Physical Model Guided Deep Image Deraining

Abstract

Single image deraining is an urgent task because the degraded rainy image makes many computer vision systems fail to work, such as video surveillance and autonomous driving. So, deraining becomes important and an effective deraining algorithm is needed. In this paper, we propose a novel network based on physical model guided learning for single image deraining, which consists of three sub-networks: rain streaks network, rain-free network, and guide-learning network. The concatenation of rain streaks and rain-free image that are estimated by rain streaks network, rain-free network, respectively, is input to the guide-learning network to guide further learning and the direct sum of the two estimated images is constrained with the input rainy image based on the physical model of rainy image. Moreover, we further develop the Multi-Scale Residual Block (MSRB) to better utilize multi-scale information and it is proved to boost the deraining performance. Quantitative and qualitative experimental results demonstrate that the proposed method outperforms the state-of-the-art deraining methods. The source code will be available at https://supercong94.wixsite.com/supercong94.

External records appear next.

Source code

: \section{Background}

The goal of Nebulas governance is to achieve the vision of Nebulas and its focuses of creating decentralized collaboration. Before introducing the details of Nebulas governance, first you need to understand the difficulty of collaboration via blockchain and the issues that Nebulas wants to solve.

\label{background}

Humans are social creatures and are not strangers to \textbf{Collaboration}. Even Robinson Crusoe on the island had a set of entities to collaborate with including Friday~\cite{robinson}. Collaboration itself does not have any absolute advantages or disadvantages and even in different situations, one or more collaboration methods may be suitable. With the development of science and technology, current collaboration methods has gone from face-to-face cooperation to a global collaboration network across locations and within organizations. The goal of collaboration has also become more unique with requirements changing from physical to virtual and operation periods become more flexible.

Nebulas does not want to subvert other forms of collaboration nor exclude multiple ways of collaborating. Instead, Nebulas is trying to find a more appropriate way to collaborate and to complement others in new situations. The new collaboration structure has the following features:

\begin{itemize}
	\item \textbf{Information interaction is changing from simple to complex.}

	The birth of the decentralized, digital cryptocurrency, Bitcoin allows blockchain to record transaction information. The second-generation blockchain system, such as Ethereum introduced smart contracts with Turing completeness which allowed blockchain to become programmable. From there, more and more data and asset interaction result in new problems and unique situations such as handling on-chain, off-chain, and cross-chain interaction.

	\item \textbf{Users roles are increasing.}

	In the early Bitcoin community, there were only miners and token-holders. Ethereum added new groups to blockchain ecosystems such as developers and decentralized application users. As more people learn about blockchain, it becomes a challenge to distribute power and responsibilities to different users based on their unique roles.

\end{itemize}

Index Terms— Image deraining, Multi-Scale Residual Block (MSRB), guide-learning

1 Introduction

Rain is a very common weather phenomenon, and images and videos captured in rain consist of raindrops and rain streaks with different speeds, different directions and various density levels, which causes many computer vision systems likely fail to work. So, removing the rain components from rainy images or videos, which obtains a clear background scene, is needed. There are two categories of deraining: single image-based methods [1, 2, 3, 4, 5, 6, 7] and video-based methods [8, 9, 10, 11]. As the temporal information can be leveraged by analyzing the difference between adjacent frames in a video, hence, video-based methods are easier than single image-based methods. In this paper, we explore the more difficult problem, single image deraining.

Image deraining has attracted much attention in recent years, which is always based on this physical rainy model: the observed rainy image is generally modeled as a linear sum of a rain-free background image and rain streaks. In the mathematical representation, the model can be expressed as:

\bm{O}=\bm{B}+\bm{R},

(1)

where $\bm{O}$ , $\bm{B}$ , and $\bm{R}$ denote the observed rainy images, clear background images, and rain streaks, respectively. Based on the Eq. (1), deraining methods should remove $\bm{R}$ from $\bm{O}$ to get $\bm{B}$ , which is a highly ill-posed problem, due to there are a series of solutions of $\bm{B}$ , $\bm{R}$ for a given $\bm{O}$ , theoretically.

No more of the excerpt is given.